• _What you need to do_
A verbatim reproduction of the lines below, from the line containing "- HGCAL paper: implemented systematics" through the line containing "- boost to pz0 frame", both ends included, is the whole required output.

• _Data shown_
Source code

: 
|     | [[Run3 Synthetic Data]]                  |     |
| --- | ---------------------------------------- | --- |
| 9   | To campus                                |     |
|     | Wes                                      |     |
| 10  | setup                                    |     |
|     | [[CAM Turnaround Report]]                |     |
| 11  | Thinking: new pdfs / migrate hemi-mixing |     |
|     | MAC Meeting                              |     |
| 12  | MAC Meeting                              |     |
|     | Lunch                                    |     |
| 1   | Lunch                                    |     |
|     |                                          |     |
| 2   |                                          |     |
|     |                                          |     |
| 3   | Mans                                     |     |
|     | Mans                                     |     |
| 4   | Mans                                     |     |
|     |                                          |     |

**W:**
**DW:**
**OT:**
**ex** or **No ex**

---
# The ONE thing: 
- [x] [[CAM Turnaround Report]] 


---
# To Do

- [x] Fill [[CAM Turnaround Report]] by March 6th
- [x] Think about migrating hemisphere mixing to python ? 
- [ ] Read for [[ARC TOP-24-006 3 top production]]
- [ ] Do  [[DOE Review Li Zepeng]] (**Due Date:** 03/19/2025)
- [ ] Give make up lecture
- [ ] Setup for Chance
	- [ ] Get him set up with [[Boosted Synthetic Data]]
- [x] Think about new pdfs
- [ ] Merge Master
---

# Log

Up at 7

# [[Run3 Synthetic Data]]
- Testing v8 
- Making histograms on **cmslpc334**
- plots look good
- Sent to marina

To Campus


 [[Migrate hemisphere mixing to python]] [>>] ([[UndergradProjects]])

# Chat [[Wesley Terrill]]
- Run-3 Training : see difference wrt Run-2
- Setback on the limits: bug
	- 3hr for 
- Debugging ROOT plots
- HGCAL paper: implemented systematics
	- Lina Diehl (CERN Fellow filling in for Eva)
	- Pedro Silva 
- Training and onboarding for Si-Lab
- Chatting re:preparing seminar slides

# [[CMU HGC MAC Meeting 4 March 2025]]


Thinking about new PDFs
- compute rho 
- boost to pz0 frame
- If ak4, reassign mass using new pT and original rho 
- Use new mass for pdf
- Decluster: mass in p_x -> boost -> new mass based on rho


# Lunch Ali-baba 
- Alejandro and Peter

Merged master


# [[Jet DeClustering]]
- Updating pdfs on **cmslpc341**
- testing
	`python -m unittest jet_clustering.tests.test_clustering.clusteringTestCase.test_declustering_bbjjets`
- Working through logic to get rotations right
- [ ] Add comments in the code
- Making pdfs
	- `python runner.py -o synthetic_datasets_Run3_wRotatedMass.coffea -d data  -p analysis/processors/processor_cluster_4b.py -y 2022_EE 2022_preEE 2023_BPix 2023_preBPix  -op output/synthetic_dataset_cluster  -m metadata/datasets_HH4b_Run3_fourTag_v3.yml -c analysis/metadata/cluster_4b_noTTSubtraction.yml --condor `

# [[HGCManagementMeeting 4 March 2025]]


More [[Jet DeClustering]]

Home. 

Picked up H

* * *

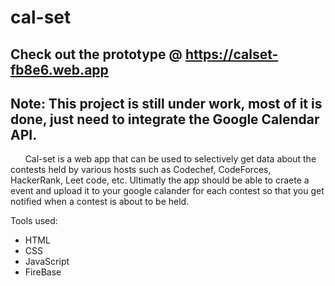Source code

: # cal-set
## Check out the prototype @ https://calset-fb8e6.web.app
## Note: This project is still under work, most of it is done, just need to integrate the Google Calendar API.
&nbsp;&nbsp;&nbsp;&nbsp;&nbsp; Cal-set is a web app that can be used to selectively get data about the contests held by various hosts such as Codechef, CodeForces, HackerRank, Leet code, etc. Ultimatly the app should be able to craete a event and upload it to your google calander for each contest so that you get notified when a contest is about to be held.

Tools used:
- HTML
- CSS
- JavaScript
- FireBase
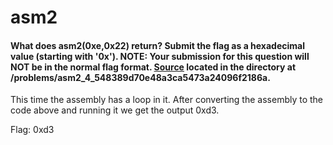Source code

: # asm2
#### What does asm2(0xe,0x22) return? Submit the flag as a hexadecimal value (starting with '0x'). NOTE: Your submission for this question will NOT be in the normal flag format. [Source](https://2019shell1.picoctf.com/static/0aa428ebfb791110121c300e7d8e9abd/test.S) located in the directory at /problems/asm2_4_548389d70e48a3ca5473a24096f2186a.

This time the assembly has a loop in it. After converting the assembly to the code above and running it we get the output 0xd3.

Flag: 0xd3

• _Answer space_
- HGCAL paper: implemented systematics
	- Lina Diehl (CERN Fellow filling in for Eva)
	- Pedro Silva 
- Training and onboarding for Si-Lab
- Chatting re:preparing seminar slides

# [[CMU HGC MAC Meeting 4 March 2025]]


Thinking about new PDFs
- compute rho 
- boost to pz0 frame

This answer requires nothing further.